WORK TO COMPLETE |
Images are to be excluded, and the rest of the data repeated exactly.

RECORDS FOR THIS EXERCISE |
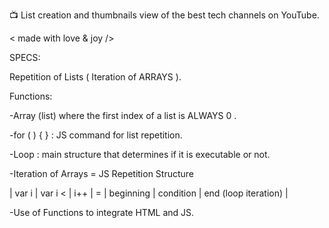 📺   List creation and thumbnails view of the best tech channels on YouTube.

< made with love & joy />



SPECS:

Repetition of Lists ( Iteration of ARRAYS ).

Functions:

-Array (list) where the first index of a list is ALWAYS 0 .

-for ( ) { } : JS command for list repetition.

-Loop : main structure that determines if it is executable or not.

-Iteration of Arrays = JS Repetition Structure

| var i | var i < | i++ | = | beginning | condition | end (loop iteration) |

-Use of Functions to integrate HTML and JS.
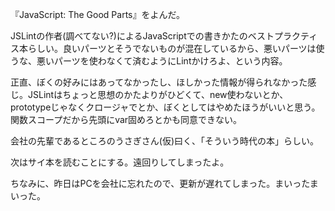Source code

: 『JavaScript: The Good Parts』をよんだ。

JSLintの作者(調べてない?)によるJavaScriptでの書きかたのベストプラクティス本らしい。良いパーツとそうでないものが混在しているから、悪いパーツは使うな、悪いパーツを使わなくて済むようにLintかけろよ、という内容。

正直、ぼくの好みにはあってなかったし、ほしかった情報が得られなかった感じ。JSLintはちょっと思想のかたよりがひどくて、new使わないとか、prototypeじゃなくクロージャでとか、ぼくとしてはやめたほうがいいと思う。関数スコープだから先頭にvar固めろとかも同意できない。

会社の先輩であるところのうさぎさん(仮)曰く、「そういう時代の本」らしい。

次はサイ本を読むことにする。遠回りしてしまったよ。

ちなみに、昨日はPCを会社に忘れたので、更新が遅れてしまった。まいったまいった。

SOLUTION FOR THIS TASK |
 📺   List creation and thumbnails view of the best tech channels on YouTube.

< made with love & joy />



SPECS:

Repetition of Lists ( Iteration of ARRAYS ).

Functions:

-Array (list) where the first index of a list is ALWAYS 0 .

-for ( ) { } : JS command for list repetition.

-Loop : main structure that determines if it is executable or not.

-Iteration of Arrays = JS Repetition Structure

| var i | var i < | i++ | = | beginning | condition | end (loop iteration) |

-Use of Functions to integrate HTML and JS.
Source code

: 『JavaScript: The Good Parts』をよんだ。

JSLintの作者(調べてない?)によるJavaScriptでの書きかたのベストプラクティス本らしい。良いパーツとそうでないものが混在しているから、悪いパーツは使うな、悪いパーツを使わなくて済むようにLintかけろよ、という内容。

正直、ぼくの好みにはあってなかったし、ほしかった情報が得られなかった感じ。JSLintはちょっと思想のかたよりがひどくて、new使わないとか、prototypeじゃなくクロージャでとか、ぼくとしてはやめたほうがいいと思う。関数スコープだから先頭にvar固めろとかも同意できない。

会社の先輩であるところのうさぎさん(仮)曰く、「そういう時代の本」らしい。

次はサイ本を読むことにする。遠回りしてしまったよ。

ちなみに、昨日はPCを会社に忘れたので、更新が遅れてしまった。まいったまいった。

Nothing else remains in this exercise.